Aim of the task. The required copy runs from the first line of the material through the line containing "17. **ArrayList vs. Обычный массив**", exactly as written and without pictures.

Provided material.
====

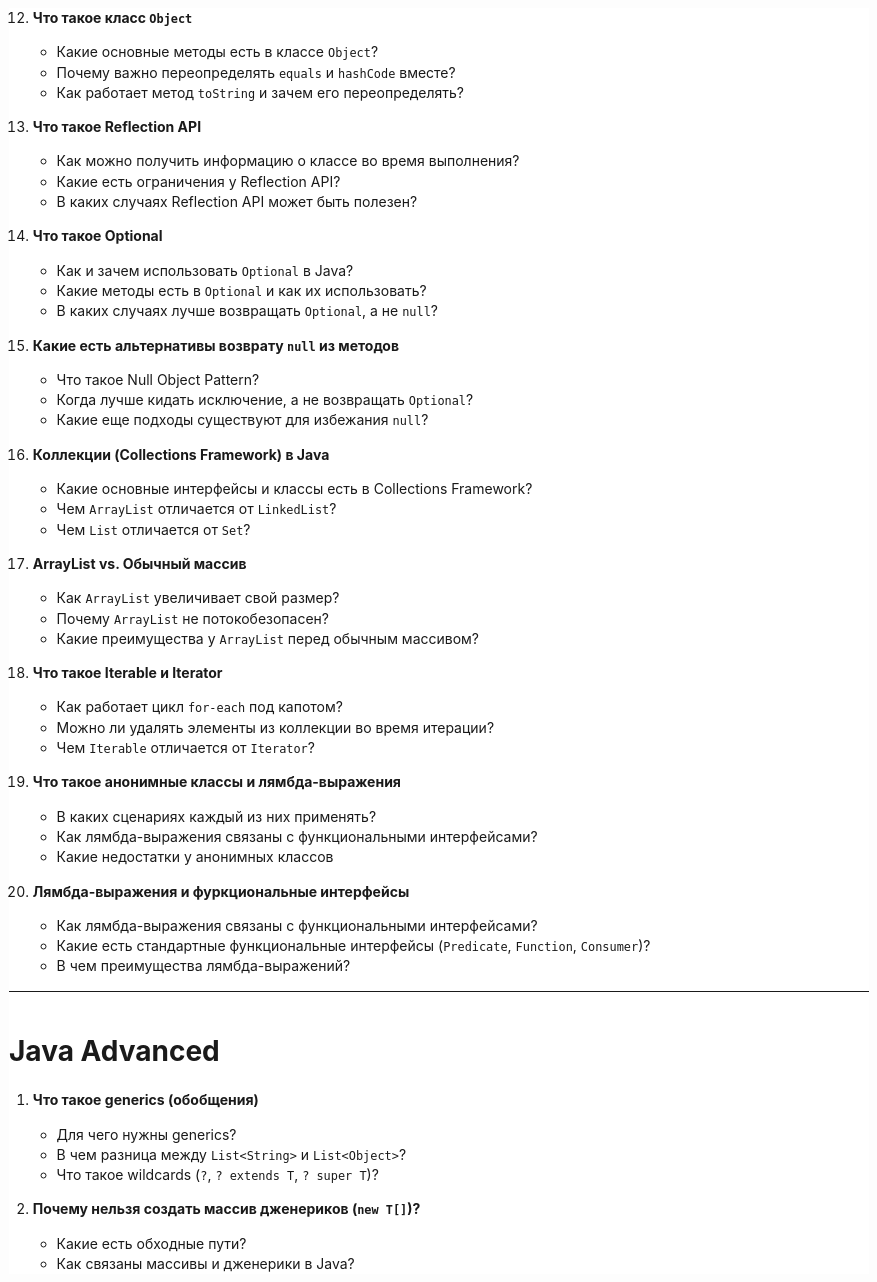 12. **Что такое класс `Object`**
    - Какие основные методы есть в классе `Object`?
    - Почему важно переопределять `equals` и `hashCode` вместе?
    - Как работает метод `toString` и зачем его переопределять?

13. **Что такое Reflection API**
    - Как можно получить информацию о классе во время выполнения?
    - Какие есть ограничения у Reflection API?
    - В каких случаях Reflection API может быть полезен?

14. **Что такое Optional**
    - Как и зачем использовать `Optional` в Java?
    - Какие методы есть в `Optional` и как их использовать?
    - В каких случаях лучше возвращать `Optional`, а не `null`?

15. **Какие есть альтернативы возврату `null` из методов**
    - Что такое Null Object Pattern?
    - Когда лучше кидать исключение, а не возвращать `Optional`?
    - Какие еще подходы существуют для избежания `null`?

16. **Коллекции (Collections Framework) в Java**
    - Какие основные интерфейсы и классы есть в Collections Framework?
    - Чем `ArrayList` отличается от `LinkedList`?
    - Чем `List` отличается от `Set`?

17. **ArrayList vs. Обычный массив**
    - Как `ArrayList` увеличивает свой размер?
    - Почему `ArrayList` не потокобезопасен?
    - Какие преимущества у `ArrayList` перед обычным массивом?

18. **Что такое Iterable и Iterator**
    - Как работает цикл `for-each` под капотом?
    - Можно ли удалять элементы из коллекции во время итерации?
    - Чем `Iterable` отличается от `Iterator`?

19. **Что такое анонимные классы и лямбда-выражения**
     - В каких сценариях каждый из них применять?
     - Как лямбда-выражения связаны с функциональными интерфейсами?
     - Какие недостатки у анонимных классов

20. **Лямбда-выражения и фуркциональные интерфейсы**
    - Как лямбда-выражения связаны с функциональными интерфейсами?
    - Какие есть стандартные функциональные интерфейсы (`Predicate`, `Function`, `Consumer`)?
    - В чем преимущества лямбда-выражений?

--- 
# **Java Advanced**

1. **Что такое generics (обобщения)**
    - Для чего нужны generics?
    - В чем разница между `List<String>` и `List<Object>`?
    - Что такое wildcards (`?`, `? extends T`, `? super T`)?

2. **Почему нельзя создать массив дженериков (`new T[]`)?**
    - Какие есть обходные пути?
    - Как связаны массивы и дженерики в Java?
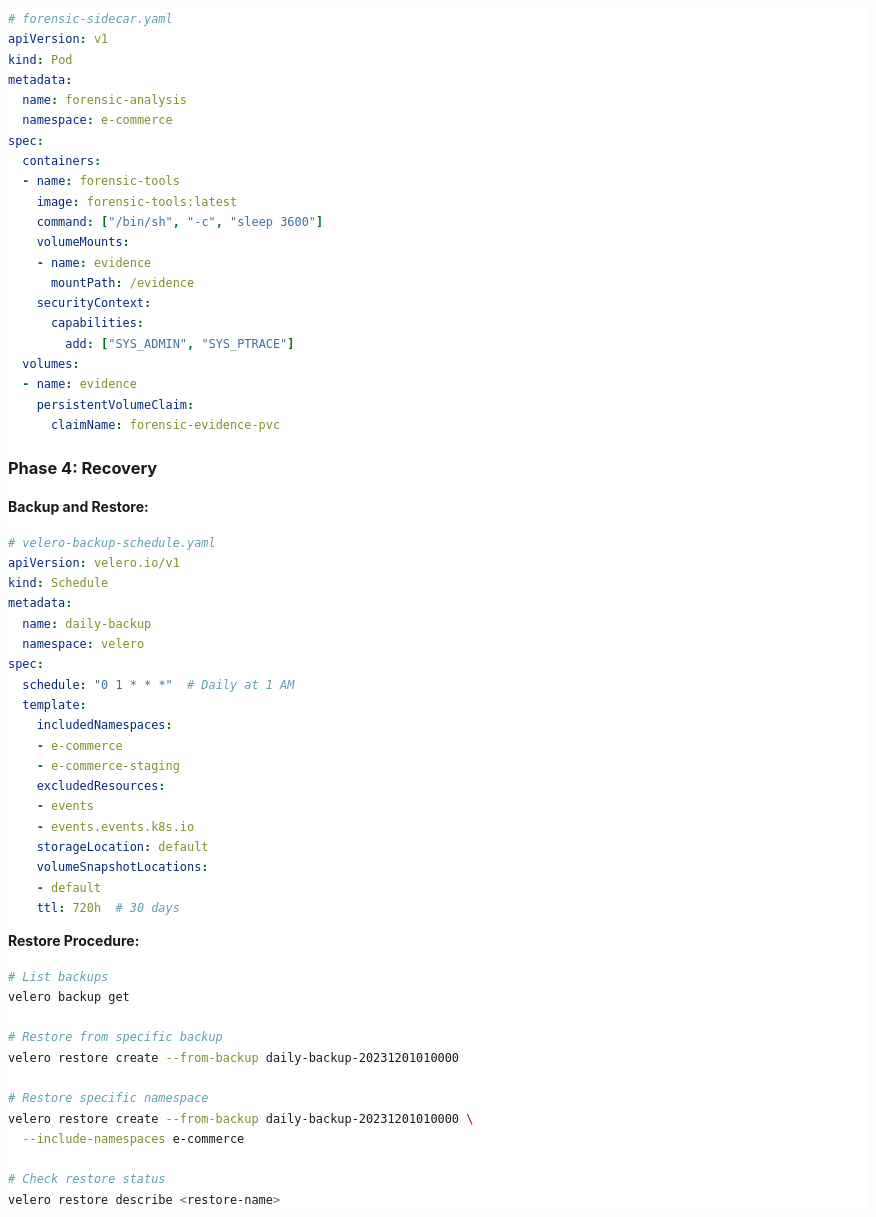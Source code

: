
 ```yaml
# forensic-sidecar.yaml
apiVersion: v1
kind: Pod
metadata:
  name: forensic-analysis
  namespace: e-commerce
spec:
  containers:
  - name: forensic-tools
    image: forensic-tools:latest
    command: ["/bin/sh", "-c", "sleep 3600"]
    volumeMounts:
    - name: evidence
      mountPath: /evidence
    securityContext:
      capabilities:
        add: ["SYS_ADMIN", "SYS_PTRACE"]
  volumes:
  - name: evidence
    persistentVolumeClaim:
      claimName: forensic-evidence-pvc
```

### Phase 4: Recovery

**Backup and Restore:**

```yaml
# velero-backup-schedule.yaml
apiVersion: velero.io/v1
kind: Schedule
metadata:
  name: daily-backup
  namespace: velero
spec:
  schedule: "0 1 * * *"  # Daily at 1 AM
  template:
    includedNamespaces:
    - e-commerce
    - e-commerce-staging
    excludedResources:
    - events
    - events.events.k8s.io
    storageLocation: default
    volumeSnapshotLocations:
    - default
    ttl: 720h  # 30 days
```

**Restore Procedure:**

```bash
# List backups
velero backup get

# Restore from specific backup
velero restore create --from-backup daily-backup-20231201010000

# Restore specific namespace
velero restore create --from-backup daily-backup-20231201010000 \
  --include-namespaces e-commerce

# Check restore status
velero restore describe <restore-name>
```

====

Task response.
 12. **Что такое класс `Object`**
    - Какие основные методы есть в классе `Object`?
    - Почему важно переопределять `equals` и `hashCode` вместе?
    - Как работает метод `toString` и зачем его переопределять?

13. **Что такое Reflection API**
    - Как можно получить информацию о классе во время выполнения?
    - Какие есть ограничения у Reflection API?
    - В каких случаях Reflection API может быть полезен?

14. **Что такое Optional**
    - Как и зачем использовать `Optional` в Java?
    - Какие методы есть в `Optional` и как их использовать?
    - В каких случаях лучше возвращать `Optional`, а не `null`?

15. **Какие есть альтернативы возврату `null` из методов**
    - Что такое Null Object Pattern?
    - Когда лучше кидать исключение, а не возвращать `Optional`?
    - Какие еще подходы существуют для избежания `null`?

16. **Коллекции (Collections Framework) в Java**
    - Какие основные интерфейсы и классы есть в Collections Framework?
    - Чем `ArrayList` отличается от `LinkedList`?
    - Чем `List` отличается от `Set`?

17. **ArrayList vs. Обычный массив**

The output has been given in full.